• _Records supplied_:

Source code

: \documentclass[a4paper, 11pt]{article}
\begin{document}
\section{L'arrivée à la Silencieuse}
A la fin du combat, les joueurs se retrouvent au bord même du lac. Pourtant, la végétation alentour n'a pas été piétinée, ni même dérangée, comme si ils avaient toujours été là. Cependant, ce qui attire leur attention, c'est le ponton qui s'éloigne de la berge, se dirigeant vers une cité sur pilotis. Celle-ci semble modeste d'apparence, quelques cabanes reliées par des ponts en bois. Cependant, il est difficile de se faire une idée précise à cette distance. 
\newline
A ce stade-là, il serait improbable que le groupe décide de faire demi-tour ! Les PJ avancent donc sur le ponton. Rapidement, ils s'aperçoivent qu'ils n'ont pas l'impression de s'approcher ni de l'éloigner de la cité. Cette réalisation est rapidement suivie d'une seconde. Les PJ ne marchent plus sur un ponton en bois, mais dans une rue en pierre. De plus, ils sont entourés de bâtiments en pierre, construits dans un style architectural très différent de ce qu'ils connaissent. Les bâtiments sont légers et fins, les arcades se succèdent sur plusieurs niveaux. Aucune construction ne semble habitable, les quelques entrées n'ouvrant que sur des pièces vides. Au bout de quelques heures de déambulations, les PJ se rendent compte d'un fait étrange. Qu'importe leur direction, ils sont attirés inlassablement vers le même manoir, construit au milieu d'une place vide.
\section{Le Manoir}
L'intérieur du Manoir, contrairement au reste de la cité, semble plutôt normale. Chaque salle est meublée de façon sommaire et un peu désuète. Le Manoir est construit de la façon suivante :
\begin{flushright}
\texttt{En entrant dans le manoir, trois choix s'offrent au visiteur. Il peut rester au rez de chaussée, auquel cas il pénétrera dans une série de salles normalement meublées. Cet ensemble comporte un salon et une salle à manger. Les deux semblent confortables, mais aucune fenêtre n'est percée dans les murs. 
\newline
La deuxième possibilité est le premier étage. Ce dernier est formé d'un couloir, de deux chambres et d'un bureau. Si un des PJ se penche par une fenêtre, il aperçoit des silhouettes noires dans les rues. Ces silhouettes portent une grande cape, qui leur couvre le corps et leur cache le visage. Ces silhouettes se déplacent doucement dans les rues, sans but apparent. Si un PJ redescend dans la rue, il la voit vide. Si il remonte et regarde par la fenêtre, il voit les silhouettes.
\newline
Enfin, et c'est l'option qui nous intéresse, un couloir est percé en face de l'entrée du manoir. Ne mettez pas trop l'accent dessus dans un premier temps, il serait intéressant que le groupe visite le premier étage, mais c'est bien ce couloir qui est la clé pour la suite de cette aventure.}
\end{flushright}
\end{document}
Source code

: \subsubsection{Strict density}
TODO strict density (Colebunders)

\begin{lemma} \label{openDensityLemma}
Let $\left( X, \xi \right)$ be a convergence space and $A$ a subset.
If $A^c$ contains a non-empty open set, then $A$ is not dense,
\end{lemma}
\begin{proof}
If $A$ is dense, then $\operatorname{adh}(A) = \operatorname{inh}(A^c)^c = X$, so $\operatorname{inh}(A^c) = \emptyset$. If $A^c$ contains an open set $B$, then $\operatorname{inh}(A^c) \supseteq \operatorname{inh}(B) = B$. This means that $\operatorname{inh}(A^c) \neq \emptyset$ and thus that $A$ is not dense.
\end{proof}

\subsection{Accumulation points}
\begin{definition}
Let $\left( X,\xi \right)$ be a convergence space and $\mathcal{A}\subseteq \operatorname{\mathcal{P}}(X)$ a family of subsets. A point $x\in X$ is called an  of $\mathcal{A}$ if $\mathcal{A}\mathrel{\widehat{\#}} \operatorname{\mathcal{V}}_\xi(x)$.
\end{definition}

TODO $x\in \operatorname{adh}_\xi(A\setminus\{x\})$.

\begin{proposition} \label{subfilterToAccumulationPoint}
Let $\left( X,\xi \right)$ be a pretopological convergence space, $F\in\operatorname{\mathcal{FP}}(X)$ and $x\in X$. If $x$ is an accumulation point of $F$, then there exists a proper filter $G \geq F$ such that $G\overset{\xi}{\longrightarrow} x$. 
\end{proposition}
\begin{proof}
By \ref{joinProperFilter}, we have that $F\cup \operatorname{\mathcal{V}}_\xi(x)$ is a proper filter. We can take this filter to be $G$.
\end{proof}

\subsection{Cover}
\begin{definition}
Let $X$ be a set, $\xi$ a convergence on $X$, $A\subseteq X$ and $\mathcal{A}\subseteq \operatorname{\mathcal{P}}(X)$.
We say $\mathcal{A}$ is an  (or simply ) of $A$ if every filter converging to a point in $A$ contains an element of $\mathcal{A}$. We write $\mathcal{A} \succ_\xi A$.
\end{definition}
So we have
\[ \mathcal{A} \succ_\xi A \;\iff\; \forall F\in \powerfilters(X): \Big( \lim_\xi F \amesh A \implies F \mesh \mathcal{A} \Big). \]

• _Task goal_:
Please write out the entries exactly, keeping every line intact.

• _Completed exercise_:
Source code

: \documentclass[a4paper, 11pt]{article}
\begin{document}
\section{L'arrivée à la Silencieuse}
A la fin du combat, les joueurs se retrouvent au bord même du lac. Pourtant, la végétation alentour n'a pas été piétinée, ni même dérangée, comme si ils avaient toujours été là. Cependant, ce qui attire leur attention, c'est le ponton qui s'éloigne de la berge, se dirigeant vers une cité sur pilotis. Celle-ci semble modeste d'apparence, quelques cabanes reliées par des ponts en bois. Cependant, il est difficile de se faire une idée précise à cette distance. 
\newline
A ce stade-là, il serait improbable que le groupe décide de faire demi-tour ! Les PJ avancent donc sur le ponton. Rapidement, ils s'aperçoivent qu'ils n'ont pas l'impression de s'approcher ni de l'éloigner de la cité. Cette réalisation est rapidement suivie d'une seconde. Les PJ ne marchent plus sur un ponton en bois, mais dans une rue en pierre. De plus, ils sont entourés de bâtiments en pierre, construits dans un style architectural très différent de ce qu'ils connaissent. Les bâtiments sont légers et fins, les arcades se succèdent sur plusieurs niveaux. Aucune construction ne semble habitable, les quelques entrées n'ouvrant que sur des pièces vides. Au bout de quelques heures de déambulations, les PJ se rendent compte d'un fait étrange. Qu'importe leur direction, ils sont attirés inlassablement vers le même manoir, construit au milieu d'une place vide.
\section{Le Manoir}
L'intérieur du Manoir, contrairement au reste de la cité, semble plutôt normale. Chaque salle est meublée de façon sommaire et un peu désuète. Le Manoir est construit de la façon suivante :
\begin{flushright}
\texttt{En entrant dans le manoir, trois choix s'offrent au visiteur. Il peut rester au rez de chaussée, auquel cas il pénétrera dans une série de salles normalement meublées. Cet ensemble comporte un salon et une salle à manger. Les deux semblent confortables, mais aucune fenêtre n'est percée dans les murs. 
\newline
La deuxième possibilité est le premier étage. Ce dernier est formé d'un couloir, de deux chambres et d'un bureau. Si un des PJ se penche par une fenêtre, il aperçoit des silhouettes noires dans les rues. Ces silhouettes portent une grande cape, qui leur couvre le corps et leur cache le visage. Ces silhouettes se déplacent doucement dans les rues, sans but apparent. Si un PJ redescend dans la rue, il la voit vide. Si il remonte et regarde par la fenêtre, il voit les silhouettes.
\newline
Enfin, et c'est l'option qui nous intéresse, un couloir est percé en face de l'entrée du manoir. Ne mettez pas trop l'accent dessus dans un premier temps, il serait intéressant que le groupe visite le premier étage, mais c'est bien ce couloir qui est la clé pour la suite de cette aventure.}
\end{flushright}
\end{document}
Source code

: \subsubsection{Strict density}
TODO strict density (Colebunders)

\begin{lemma} \label{openDensityLemma}
Let $\left( X, \xi \right)$ be a convergence space and $A$ a subset.
If $A^c$ contains a non-empty open set, then $A$ is not dense,
\end{lemma}
\begin{proof}
If $A$ is dense, then $\operatorname{adh}(A) = \operatorname{inh}(A^c)^c = X$, so $\operatorname{inh}(A^c) = \emptyset$. If $A^c$ contains an open set $B$, then $\operatorname{inh}(A^c) \supseteq \operatorname{inh}(B) = B$. This means that $\operatorname{inh}(A^c) \neq \emptyset$ and thus that $A$ is not dense.
\end{proof}

\subsection{Accumulation points}
\begin{definition}
Let $\left( X,\xi \right)$ be a convergence space and $\mathcal{A}\subseteq \operatorname{\mathcal{P}}(X)$ a family of subsets. A point $x\in X$ is called an  of $\mathcal{A}$ if $\mathcal{A}\mathrel{\widehat{\#}} \operatorname{\mathcal{V}}_\xi(x)$.
\end{definition}

TODO $x\in \operatorname{adh}_\xi(A\setminus\{x\})$.

\begin{proposition} \label{subfilterToAccumulationPoint}
Let $\left( X,\xi \right)$ be a pretopological convergence space, $F\in\operatorname{\mathcal{FP}}(X)$ and $x\in X$. If $x$ is an accumulation point of $F$, then there exists a proper filter $G \geq F$ such that $G\overset{\xi}{\longrightarrow} x$. 
\end{proposition}
\begin{proof}
By \ref{joinProperFilter}, we have that $F\cup \operatorname{\mathcal{V}}_\xi(x)$ is a proper filter. We can take this filter to be $G$.
\end{proof}

\subsection{Cover}
\begin{definition}
Let $X$ be a set, $\xi$ a convergence on $X$, $A\subseteq X$ and $\mathcal{A}\subseteq \operatorname{\mathcal{P}}(X)$.
We say $\mathcal{A}$ is an  (or simply ) of $A$ if every filter converging to a point in $A$ contains an element of $\mathcal{A}$. We write $\mathcal{A} \succ_\xi A$.
\end{definition}
So we have
\[ \mathcal{A} \succ_\xi A \;\iff\; \forall F\in \powerfilters(X): \Big( \lim_\xi F \amesh A \implies F \mesh \mathcal{A} \Big). \]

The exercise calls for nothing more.